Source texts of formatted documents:
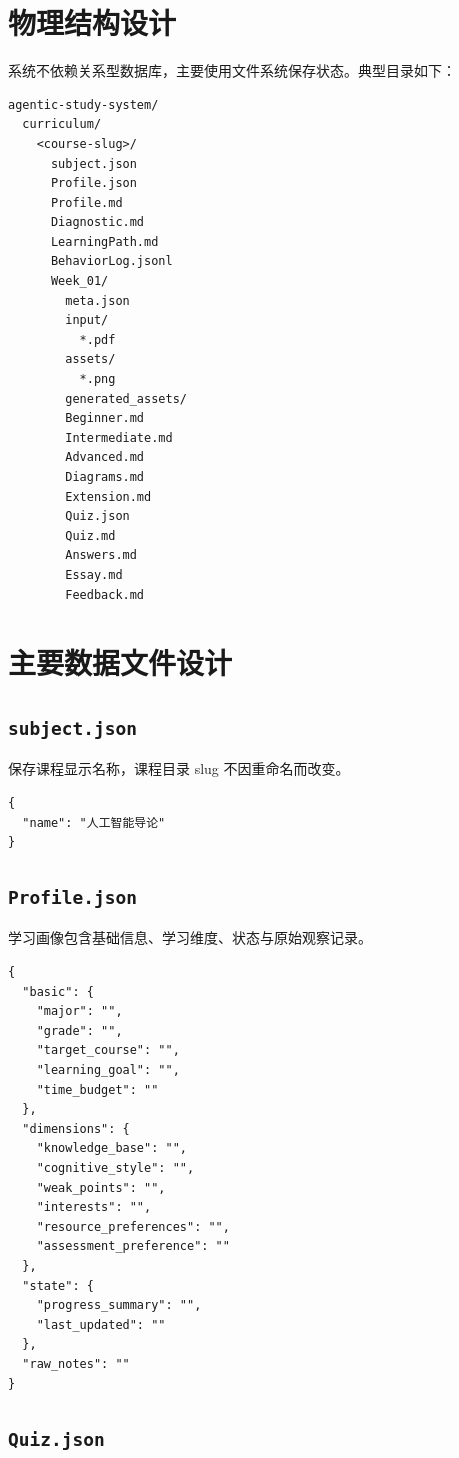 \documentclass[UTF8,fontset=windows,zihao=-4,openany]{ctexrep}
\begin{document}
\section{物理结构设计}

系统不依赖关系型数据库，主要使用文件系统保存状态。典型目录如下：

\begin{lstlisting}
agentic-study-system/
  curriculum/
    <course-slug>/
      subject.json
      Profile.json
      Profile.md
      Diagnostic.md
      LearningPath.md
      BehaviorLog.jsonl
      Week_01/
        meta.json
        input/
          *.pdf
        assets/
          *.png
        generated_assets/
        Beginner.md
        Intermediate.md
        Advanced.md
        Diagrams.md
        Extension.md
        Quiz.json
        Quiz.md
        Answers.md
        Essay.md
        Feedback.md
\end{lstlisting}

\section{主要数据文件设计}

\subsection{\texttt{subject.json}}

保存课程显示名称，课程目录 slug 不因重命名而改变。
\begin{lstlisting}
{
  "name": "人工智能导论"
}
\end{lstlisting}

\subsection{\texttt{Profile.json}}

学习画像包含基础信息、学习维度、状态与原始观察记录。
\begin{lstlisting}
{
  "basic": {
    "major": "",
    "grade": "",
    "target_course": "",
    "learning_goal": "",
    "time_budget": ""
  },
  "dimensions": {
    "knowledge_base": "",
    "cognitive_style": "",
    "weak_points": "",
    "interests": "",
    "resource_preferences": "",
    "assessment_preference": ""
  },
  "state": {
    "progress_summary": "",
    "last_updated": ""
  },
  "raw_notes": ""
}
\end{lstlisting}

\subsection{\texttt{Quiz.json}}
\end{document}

* * *

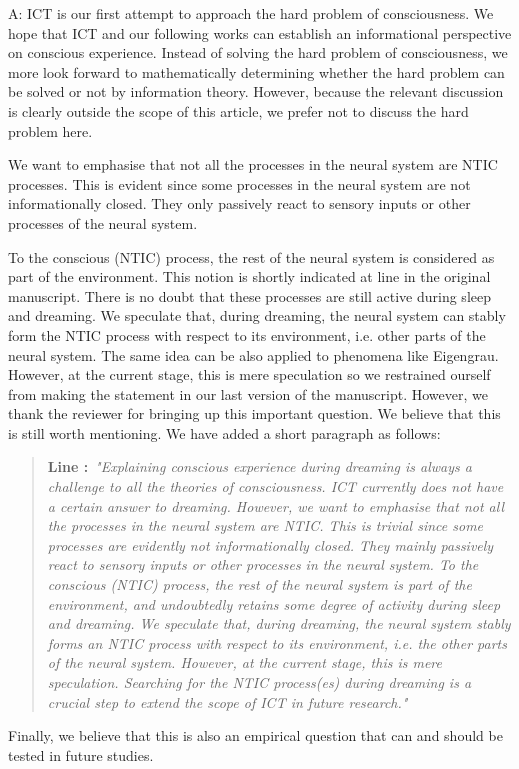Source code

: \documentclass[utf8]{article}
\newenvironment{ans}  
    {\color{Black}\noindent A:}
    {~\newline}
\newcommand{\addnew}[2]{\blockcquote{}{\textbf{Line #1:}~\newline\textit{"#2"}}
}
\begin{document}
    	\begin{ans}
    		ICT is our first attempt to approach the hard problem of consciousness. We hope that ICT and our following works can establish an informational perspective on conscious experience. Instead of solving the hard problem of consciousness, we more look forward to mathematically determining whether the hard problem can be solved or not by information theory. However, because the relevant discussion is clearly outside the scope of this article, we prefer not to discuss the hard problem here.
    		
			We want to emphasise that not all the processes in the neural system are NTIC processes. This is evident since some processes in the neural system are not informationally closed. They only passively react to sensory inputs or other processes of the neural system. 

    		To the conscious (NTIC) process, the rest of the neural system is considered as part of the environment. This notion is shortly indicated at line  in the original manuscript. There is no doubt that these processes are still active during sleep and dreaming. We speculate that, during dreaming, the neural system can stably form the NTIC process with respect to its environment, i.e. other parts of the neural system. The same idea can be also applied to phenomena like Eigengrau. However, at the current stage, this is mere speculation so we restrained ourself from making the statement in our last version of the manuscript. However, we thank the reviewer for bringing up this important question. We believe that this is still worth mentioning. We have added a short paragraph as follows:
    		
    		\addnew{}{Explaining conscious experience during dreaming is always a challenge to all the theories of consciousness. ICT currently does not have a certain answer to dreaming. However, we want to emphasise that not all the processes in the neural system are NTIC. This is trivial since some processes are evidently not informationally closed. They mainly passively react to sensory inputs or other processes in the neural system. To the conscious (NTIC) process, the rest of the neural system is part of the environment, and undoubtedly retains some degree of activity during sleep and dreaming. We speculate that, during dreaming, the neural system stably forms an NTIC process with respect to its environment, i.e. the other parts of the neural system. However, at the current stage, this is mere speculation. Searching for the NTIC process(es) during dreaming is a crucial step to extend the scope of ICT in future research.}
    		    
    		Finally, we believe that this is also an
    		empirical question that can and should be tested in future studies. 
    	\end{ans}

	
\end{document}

* * *

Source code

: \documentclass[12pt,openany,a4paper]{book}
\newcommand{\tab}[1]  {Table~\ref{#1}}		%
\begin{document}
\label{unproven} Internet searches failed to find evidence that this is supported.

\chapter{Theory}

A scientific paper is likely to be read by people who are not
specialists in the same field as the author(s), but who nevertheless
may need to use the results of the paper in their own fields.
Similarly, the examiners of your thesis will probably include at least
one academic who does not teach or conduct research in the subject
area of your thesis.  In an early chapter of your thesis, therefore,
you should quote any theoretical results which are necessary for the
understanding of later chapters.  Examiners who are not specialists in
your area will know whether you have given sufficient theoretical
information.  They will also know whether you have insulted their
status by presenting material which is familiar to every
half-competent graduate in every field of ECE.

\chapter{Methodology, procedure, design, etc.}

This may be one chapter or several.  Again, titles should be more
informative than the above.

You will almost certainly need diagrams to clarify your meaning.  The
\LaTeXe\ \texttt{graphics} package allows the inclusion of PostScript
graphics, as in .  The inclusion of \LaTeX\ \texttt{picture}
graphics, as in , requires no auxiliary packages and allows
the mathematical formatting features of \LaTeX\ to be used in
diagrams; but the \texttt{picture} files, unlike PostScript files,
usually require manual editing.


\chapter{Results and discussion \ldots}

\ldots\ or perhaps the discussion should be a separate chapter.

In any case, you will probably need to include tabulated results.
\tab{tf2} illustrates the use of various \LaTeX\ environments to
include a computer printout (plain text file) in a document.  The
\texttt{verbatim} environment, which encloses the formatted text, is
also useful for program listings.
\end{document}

▸ **Exercise objective**
Copy each line above that contains the word "picture".

▸ **Task output**
graphics, as in .  The inclusion of \LaTeX\ \texttt{picture}
diagrams; but the \texttt{picture} files, unlike PostScript files,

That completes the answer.